Memory management strategies
In this post, I'll be detailing how C and C++ can be programmed in a sane and memory-safe way. We'll be going through some custom memory allocator strategies that provide simple ways of dissolving common memory problems.
This post is inspired by my C++ core library called Presheaf, whose source code is freely available. The main goal of the library is to deliver the programming experience I wanted and C wasn't able to fully deliver.
Over the last few years C got the fame of being a memory unsafe language due to its lack of intrinsic constraints that ensure proper object lifetime and ownership management - like you commonly have in new trendy languages. You might ask why bother learning memory strategies in C if I can simply use my language Z that has a borrow-checker or a garbage collector: well, language Z is not suited for all use cases - surely not for me. The borrow-checker is a pain to deal with and most memory strategies in that land, like ECS, are based in making the compiler shut up by hiding intricate lifetimes inside of longer living objects. Do I even need to talk about the garbage collector approach?
Building your own memory system
When writing any API, one should question itself the scope and the audience of the API. In the case of a memory management system, the main concern is centred in memory safety. How much safety guard-rails should we build, and how much hand-holding does our end-user need?
Guard-rails obviously comes with their own performance costs. For instance, if we wanted a very robust system that disallows for any use-after-free, we wouldn't be returning direct pointers to the memory to our users. To deal with that, we could use handles and manage their coherence internally (check this post, by Andre Weissflog, for more information). This would require every allocation to have a unique ID, every read request to be checked if ID's match, etc.
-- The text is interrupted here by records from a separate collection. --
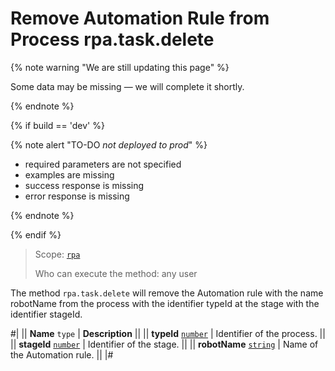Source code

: # Remove Automation Rule from Process rpa.task.delete

{% note warning "We are still updating this page" %}

Some data may be missing — we will complete it shortly.

{% endnote %}

{% if build == 'dev' %}

{% note alert "TO-DO _not deployed to prod_" %}

- required parameters are not specified
- examples are missing
- success response is missing
- error response is missing

{% endnote %}

{% endif %}

> Scope: [`rpa`](../../../scopes/permissions.md)
>
> Who can execute the method: any user

The method `rpa.task.delete` will remove the Automation rule with the name robotName from the process with the identifier typeId at the stage with the identifier stageId.

#|
|| **Name**
`type` | **Description** ||
|| **typeId** 
[`number`](../../../data-types.md) | Identifier of the process. ||
|| **stageId** 
[`number`](../../../data-types.md) | Identifier of the stage. ||
|| **robotName** 
[`string`](../../../data-types.md) | Name of the Automation rule. ||
|#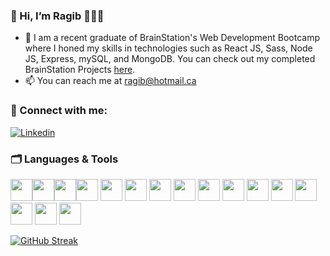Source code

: ### 👋 Hi, I’m Ragib 👨🏽‍💻
- 🌱 I am a recent graduate of BrainStation's Web Development Bootcamp where I honed my skills in technologies such as React JS, Sass, Node JS, Express, mySQL, and MongoDB. You can check out my completed BrainStation Projects [here](https://github.com/ragibs/brainstaion-projects).
- 📫 You can reach me at ragib@hotmail.ca












### 🤝 Connect with me: 
[![Linkedin](https://img.shields.io/badge/LinkedIn-0077B5?style=for-the-badge&logo=linkedin&logoColor=white)](https://www.linkedin.com/in/ragibsina)











### 🗂 Languages & Tools
<img height=35 src="https://cdn.jsdelivr.net/gh/devicons/devicon/icons/html5/html5-original.svg" /><img height=35 src="https://cdn.jsdelivr.net/gh/devicons/devicon/icons/css3/css3-original.svg" /><img height=35 src="https://cdn.jsdelivr.net/gh/devicons/devicon/icons/sass/sass-original.svg"/><img height=35 src="https://cdn.jsdelivr.net/gh/devicons/devicon/icons/javascript/javascript-original.svg" />
<img height=35 src="https://cdn.jsdelivr.net/gh/devicons/devicon/icons/typescript/typescript-plain.svg" />
<img height=35 src="https://cdn.jsdelivr.net/gh/devicons/devicon/icons/react/react-original.svg" />
<img height=35 src="https://cdn.jsdelivr.net/gh/devicons/devicon/icons/nextjs/nextjs-original-wordmark.svg" />
<img height=35 src="https://cdn.jsdelivr.net/gh/devicons/devicon/icons/nodejs/nodejs-original.svg" />
<img height=35 src="https://cdn.jsdelivr.net/gh/devicons/devicon/icons/express/express-original-wordmark.svg"/>
<img height=35 src="https://cdn.jsdelivr.net/gh/devicons/devicon/icons/mongodb/mongodb-original-wordmark.svg" />
<img height=35 src="https://cdn.jsdelivr.net/gh/devicons/devicon/icons/graphql/graphql-plain-wordmark.svg"/>
<img height=35 src="https://cdn.jsdelivr.net/gh/devicons/devicon/icons/git/git-plain.svg"/>
<img height=35 src="https://cdn.jsdelivr.net/gh/devicons/devicon/icons/github/github-original.svg"/>
<img height=35 src="https://cdn.jsdelivr.net/gh/devicons/devicon/icons/canva/canva-original.svg"/>
<img height=35 src="https://cdn.jsdelivr.net/gh/devicons/devicon/icons/jira/jira-original-wordmark.svg" />
<img height=35 src="https://cdn.jsdelivr.net/gh/devicons/devicon/icons/figma/figma-original.svg" />




[![GitHub Streak](https://streak-stats.demolab.com?user=ragibs&theme=github-light&hide_border=true)](https://github.com/ragibs)








<!---
ragibs/ragibs is a ✨ special ✨ repository because its `README.md` (this file) appears on your GitHub profile.
You can click the Preview link to take a look at your changes.
--->
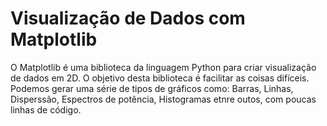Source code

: # Visualização de Dados com Matplotlib



O Matplotlib é uma biblioteca da linguagem Python para criar visualização de dados em 2D.
O objetivo desta biblioteca é facilitar as coisas difíceis. Podemos gerar uma série de tipos de gráficos como: Barras, Linhas, Disperssão, Espectros de potência, Histogramas etnre outos, com poucas linhas de código.
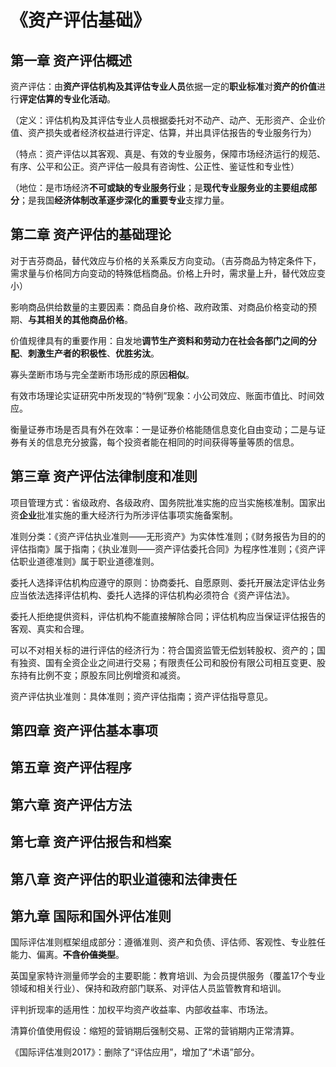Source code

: # 《资产评估基础》

## 第一章 资产评估概述

资产评估：由**资产评估机构及其评估专业人员**依据一定的**职业标准**对**资产的价值**进行**评定估算的专业化活动**。

（定义：评估机构及其评估专业人员根据委托对不动产、动产、无形资产、企业价值、资产损失或者经济权益进行评定、估算，并出具评估报告的专业服务行为）

（特点：资产评估以其客观、真是、有效的专业服务，保障市场经济运行的规范、有序、公平和公正。资产评估一般具有咨询性、公正性、鉴证性和专业性）

（地位：是市场经济**不可或缺的专业服务行业**；是**现代专业服务业的主要组成部分**；是我国**经济体制改革逐步深化的重要专业**支撑力量。

## 第二章 资产评估的基础理论

对于吉芬商品，替代效应与价格的关系乘反方向变动。（吉芬商品为特定条件下，需求量与价格同方向变动的特殊低档商品。价格上升时，需求量上升，替代效应变小）

影响商品供给数量的主要因素：商品自身价格、政府政策、对商品价格变动的预期、**与其相关的其他商品价格**。

价值规律具有的重要作用：自发地**调节生产资料和劳动力在社会各部门之间的分配**、**刺激生产者的积极性**、**优胜劣汰**。

寡头垄断市场与完全垄断市场形成的原因**相似**。

有效市场理论实证研究中所发现的“特例”现象：小公司效应、账面市值比、时间效应。

衡量证券市场是否具有外在效率：一是证券价格能随信息变化自由变动；二是与证券有关的信息充分披露，每个投资者能在相同的时间获得等量等质的信息。

## 第三章 资产评估法律制度和准则

项目管理方式：省级政府、各级政府、国务院批准实施的应当实施核准制。国家出资**企业**批准实施的重大经济行为所涉评估事项实施备案制。

准则分类：《资产评估执业准则——无形资产》为实体性准则；《财务报告为目的的评估指南》属于指南；《执业准则——资产评估委托合同》为程序性准则；《资产评估职业道德准则》属于职业道德准则。

委托人选择评估机构应遵守的原则：协商委托、自愿原则、委托开展法定评估业务应当依法选择评估机构、委托人选择的评估机构必须符合《资产评估法》。

委托人拒绝提供资料，评估机构不能直接解除合同；评估机构应当保证评估报告的客观、真实和合理。

可以不对相关标的进行评估的经济行为：符合国资监管无偿划转股权、资产的；国有独资、国有全资企业之间进行交易；有限责任公司和股份有限公司相互变更、股东持有比例不变；原股东同比例增资和减资。

资产评估执业准则：具体准则；资产评估指南；资产评估指导意见。

## 第四章 资产评估基本事项

## 第五章 资产评估程序

## 第六章 资产评估方法

## 第七章 资产评估报告和档案

## 第八章 资产评估的职业道德和法律责任

## 第九章 国际和国外评估准则

国际评估准则框架组成部分：遵循准则、资产和负债、评估师、客观性、专业胜任能力、偏离。~~**不含价值类型**~~。

英国皇家特许测量师学会的主要职能：教育培训、为会员提供服务（覆盖17个专业领域和相关行业）、保持和政府部门联系、对评估人员监管教育和培训。

评判折现率的适用性：加权平均资产收益率、内部收益率、市场法。

清算价值使用假设：缩短的营销期后强制交易、正常的营销期内正常清算。

《国际评估准则2017》：删除了“评估应用”，增加了“术语”部分。
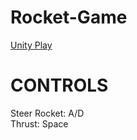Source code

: # Rocket-Game
[Unity Play](https://play.unity.com/mg/other/templatedata-554)

# CONTROLS
Steer Rocket: A/D  
Thrust: Space
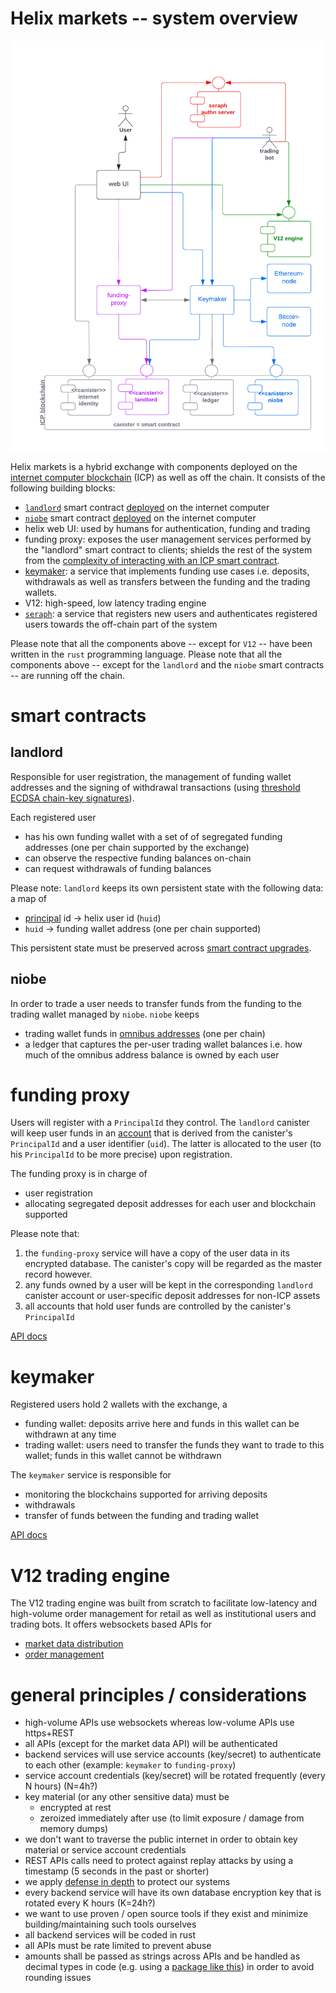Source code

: # Helix markets -- system overview

![helix high-level design](docs/images/helix-design.png)

Helix markets is a hybrid exchange with components deployed on the [internet computer blockchain](https://internetcomputer.org/) (ICP) as well as off the chain. It consists of the following building blocks:

- [`landlord`](https://matrix.fandom.com/wiki/The_Landlord) smart contract [deployed](https://a4gq6-oaaaa-aaaab-qaa4q-cai.raw.ic0.app/?id=ox6gn-2aaaa-aaaag-qb45a-cai) on the internet computer
- [`niobe`](https://matrix.fandom.com/wiki/Niobe) smart contract [deployed](https://a4gq6-oaaaa-aaaab-qaa4q-cai.raw.ic0.app/?id=hbslw-tiaaa-aaaag-qb5oq-cai) on the internet computer
- helix web UI: used by humans for authentication, funding and trading
- funding proxy: exposes the user management services performed by the "landlord" smart contract to clients; shields the rest of the system from the [complexity of interacting with an ICP smart contract](https://internetcomputer.org/docs/current/references/ic-interface-spec/#http-call-overview).
- [keymaker](https://matrix.fandom.com/wiki/The_Keymaker): a service that implements funding use cases i.e. deposits, withdrawals as well as transfers between the funding and the trading wallets.
- V12: high-speed, low latency trading engine
- [`seraph`](https://matrix.fandom.com/wiki/Seraph): a service that registers new users and authenticates registered users towards the off-chain part of the system

Please note that all the components above -- except for `V12` -- have been written in the `rust` programming language.
Please note that all the components above -- except for the `landlord` and the `niobe` smart contracts -- are running off the chain.

# smart contracts

## landlord
Responsible for user registration, the management of funding wallet addresses and the signing of withdrawal transactions (using [threshold ECDSA chain-key signatures](https://internetcomputer.org/docs/current/developer-docs/integrations/t-ecdsa)).

Each registered user
- has his own funding wallet with a set of of segregated funding addresses (one per chain supported by the exchange)
- can observe the respective funding balances on-chain
- can request withdrawals of funding balances

Please note: `landlord` keeps its own persistent state with the following data: a map of
- [principal](https://support.dfinity.org/hc/en-us/articles/7365913875988-What-is-a-principal-) id -> helix user id (`huid`)
- `huid` -> funding wallet address (one per chain supported)

This persistent state must be preserved across [smart contract upgrades](https://internetcomputer.org/docs/current/developer-docs/security/rust-canister-development-security-best-practices#consider-using-stable-memory-version-it-test-it).

## niobe
In order to trade a user needs to transfer funds from the funding to the trading wallet managed by `niobe`. `niobe` keeps
- trading wallet funds in [omnibus addresses](https://www.investopedia.com/terms/o/omnibusaccount.asp) (one per chain)
- a ledger that captures the per-user trading wallet balances i.e. how much of the omnibus address balance is owned by each user

# funding proxy

Users will register with a `PrincipalId` they control. The `landlord` canister will keep user funds in an [account](https://internetcomputer.org/docs/current/references/ledger#_accounts) that is derived from the canister's `PrincipalId` and a user identifier (`uid`). The latter is allocated to the user (to his `PrincipalId` to be more precise) upon registration.

The funding proxy is in charge of
- user registration
- allocating segregated deposit addresses for each user and blockchain supported

Please note that:

1. the `funding-proxy` service will have a copy of the user data in its encrypted database. The canister's copy will be regarded as the master record however.
1. any funds owned by a user will be kept in the corresponding `landlord` canister account or user-specific deposit addresses for non-ICP assets
1. all accounts that hold user funds are controlled by the canister's `PrincipalId`

[API docs](https://app.swaggerhub.com/apis/MUHAREM_2/funding-proxy_api/1.0.14)

# keymaker

Registered users hold 2 wallets with the exchange, a
- funding wallet: deposits arrive here and funds in this wallet can be withdrawn at any time
- trading wallet: users need to transfer the funds they want to trade to this wallet; funds in this wallet cannot be withdrawn

The `keymaker` service is responsible for
- monitoring the blockchains supported for arriving deposits
- withdrawals
- transfer of funds between the funding and trading wallet

[API docs](https://app.swaggerhub.com/apis/MUHAREM_2/keymaker-fund_api/1.0.4)


# V12 trading engine

The V12 trading engine was built from scratch to facilitate low-latency and high-volume order management for retail as well as institutional users and trading bots.
It offers websockets based APIs for
- [market data distribution](https://helix-ex.github.io/apidocs/docs/market-data/#market-data-api)
- [order management](https://helix-ex.github.io/apidocs/docs/order-management/#order-management-api)

# general principles / considerations

* high-volume APIs use websockets whereas low-volume APIs use https+REST
* all APIs (except for the market data API) will be authenticated
* backend services will use service accounts (key/secret) to authenticate to each other (example: `keymaker` to `funding-proxy`)
* service account credentials (key/secret) will be rotated frequently (every N hours) (N=4h?)
* key material (or any other sensitive data) must be
  * encrypted at rest
  * zeroized immediately after use (to limit exposure / damage from memory dumps)
* we don't want to traverse the public internet in order to obtain key material or service account credentials
* REST APIs calls need to protect against replay attacks by using a timestamp (5 seconds in the past or shorter)
* we apply [defense in depth](https://en.wikipedia.org/wiki/Defense_in_depth_(computing)) to protect our systems
* every backend service will have its own database encryption key that is rotated every K hours (K=24h?)
* we want to use proven / open source tools if they exist and minimize building/maintaining such tools ourselves
* all backend services will be coded in rust
* all APIs must be rate limited to prevent abuse
* amounts shall be passed as strings across APIs and be handled as decimal types in code (e.g. using a [package like this](https://pkg.go.dev/github.com/shopspring/decimal)) in order to avoid rounding issues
In my personal case I don't really need all of this hand-holding and training-wheels. All I need is a performant system that can be easily managed, and ensures some level of memory safety. The Presheaf library leans into this very philosophy - obvious protocols exist between caller and callee, if the caller wants to break one of the these protocol assumptions, the callee won't try to stop the caller fearing stupidity of the programmer. In summary, the programmer is always treated as an intelligent being that knows what they are doing. As simple and obvious as this philosophy may seem, the current state of the software industry took a turn in favor of lazyness, with the excuse that the "developer experience" is the king. I certainly don't follow this way of thinking, in fact: the end-user is the king, and performance is queen.
Alignment: rules for memory reads
The CPU memory reads cannot be done willy nilly at any given address. Modern architectures are
optimised to read contiguous memory with a certain alignment - which makes stepping through memory a
regular task (as opposed to jumping around randomly). This alignment is always a power of two and
depends on the size of the memory units (e.g. a struct member) we want to read. In C++ you can query
the memory alignment for a given type T
using alignof(T)
(in C, you can use _Alignof(T)
).
For instance, if we have an array of floats (each float with a size of 4 bytes), the address of the
n
th element of the array in memory should be of the form 4 n + c
where c
is the address of the
first element of the array. Hence we say that the alignment of a float is 4 bytes.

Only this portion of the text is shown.